Particularly controversial among Onkalo’s planners is how to alert future generations to the location and contents of the repository, if at all. Human intrusion, whether purposeful or accidental, is considered the greatest threat to Onkalo’s future security, and some advocate marking the area with a sort of runestone, detailing the site’s purpose in all known languages (even though an arcane law says that the information must only be preserved in perpetuity in Finish). Others say that written language is too specific, and that the site must be marked with general symbols, with suggestions ranging from concrete spikes to the image of Edvard Munch’s ‘The Scream.’ And yet still others say that Onkalo should be paved over and forgotten. The duration of the site’s function will far exceed any expectation of the ability to preserve knowledge of it intact. 100,000 years is a time frame beyond shifts in language and custom, it is evolutionary.

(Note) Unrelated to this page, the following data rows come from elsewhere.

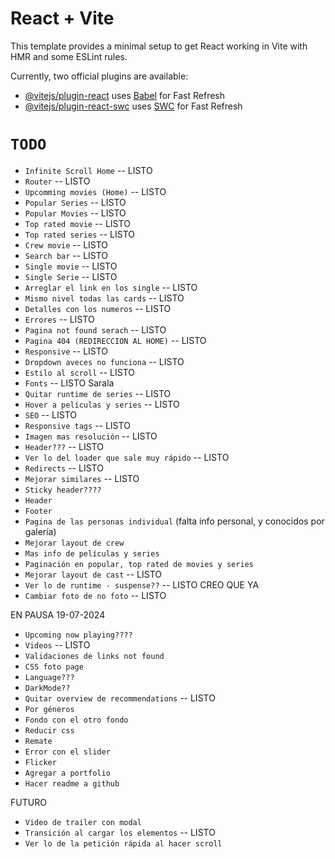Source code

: # React + Vite

This template provides a minimal setup to get React working in Vite with HMR and some ESLint rules.

Currently, two official plugins are available:

- [@vitejs/plugin-react](https://github.com/vitejs/vite-plugin-react/blob/main/packages/plugin-react/README.md) uses [Babel](https://babeljs.io/) for Fast Refresh
- [@vitejs/plugin-react-swc](https://github.com/vitejs/vite-plugin-react-swc) uses [SWC](https://swc.rs/) for Fast Refresh

# `TODO`

- `Infinite Scroll Home` -- LISTO
- `Router` -- LISTO
- `Upcomming movies (Home)` -- LISTO
- `Popular Series` -- LISTO
- `Popular Movies` -- LISTO
- `Top rated movie` -- LISTO
- `Top rated series` -- LISTO
- `Crew movie` -- LISTO
- `Search bar` -- LISTO
- `Single movie` -- LISTO
- `Single Serie` -- LISTO
- `Arreglar el link en los single` -- LISTO
- `Mismo nivel todas las cards` -- LISTO
- `Detalles con los numeros` -- LISTO
- `Errores` -- LISTO
- `Pagina not found serach` -- LISTO
- `Pagina 404 (REDIRECCION AL HOME)` -- LISTO
- `Responsive` -- LISTO
- `Dropdown aveces no funciona` -- LISTO
- `Estilo al scroll` -- LISTO
- `Fonts` -- LISTO Sarala
- `Quitar runtime de series` -- LISTO
- `Hover a películas y series` -- LISTO
- `SEO` -- LISTO
- `Responsive tags` -- LISTO
- `Imagen mas resolución` -- LISTO
- `Header???` -- LISTO
- `Ver lo del loader que sale muy rápido` -- LISTO
- `Redirects` -- LISTO
- `Mejorar similares` -- LISTO
- `Sticky header????`
- `Header`
- `Footer`
- `Pagina de las personas individual` (falta info personal, y conocidos por galería)
- `Mejorar layout de crew`
- `Mas info de películas y series`
- `Paginación en popular, top rated de movies y series`
- `Mejorar layout de cast` -- LISTO
- `Ver lo de runtime - suspense??` -- LISTO CREO QUE YA
- `Cambiar foto de no foto` -- LISTO

EN PAUSA 19-07-2024

- `Upcoming now playing????`
- `Videos` -- LISTO
- `Validaciones de links not found`
- `CSS foto page`
- `Language???`
- `DarkMode??`
- `Quitar overview de recommendations` -- LISTO
- `Por géneros`
- `Fondo con el otro fondo`
- `Reducir css`
- `Remate`
- `Error con el slider`
- `Flicker`
- `Agregar a portfolio`
- `Hacer readme a github`

FUTURO

- `Video de trailer con modal`
- `Transición al cargar los elementos` -- LISTO
- `Ver lo de la petición rápida al hacer scroll`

How can you plan for a time beyond language and law, but not beyond the innate curiosity of sentient beings?
Physically, Onkalo is hard, dark shadows punctuated by the soft, florescent glow of work lights. Madsen follows the demolition crews underground, his camera gliding balletically over their equipment, taking in the forms and mechanics. Shooting in dark spaces, Madsen relies on high-speed film that slows movement to a crawl and focuses our attention on the tiniest gestures, from the pumping of plastic explosives into a hole in the rock wall, to one worker brushing dust off the face of another. Madsen also employs time lapse and composite shots, all of which works to make us visually aware of not just how we move through time and space, but that time and space, like language and law, are human constructs. They are matters of our perception, but they are beyond our control. Time and space are not defined by our ability to manipulate the physical world – such as splitting atoms in nuclear reactor – but by how the world acts on us, resisting the movement of our muscles and slowly breaking down our bones.
Above ground, Madsen’s images of the Finnish landscape surrounding Onkalo are hazy and sapped of color. The terrestrial world feels bleached and cold. When Madsen films other man-made structures, such as houses, skyscrapers and power plants, they look magnificent, but they also feel flimsy and temporary. They lack the feeling the feeling of safety that the bedrock seems to provide.
But are we too quick to trust the security of Onkalo? For all of Madsen’s pretensions – and they are many, including some twee narration directed at future audiences – Into Eternity weighs on the mind because it never fully trusts the space it is in, nor does it relinquish an undercurrent of dread. That dread creeps out from the disconnect between our mathematic projections for the future, and the inexact physicality of measuring everything from radioactive decay to the burning of a match. As finely laid as our plans may be, it is inherently impossible to plan for a world after the extinction of the human race.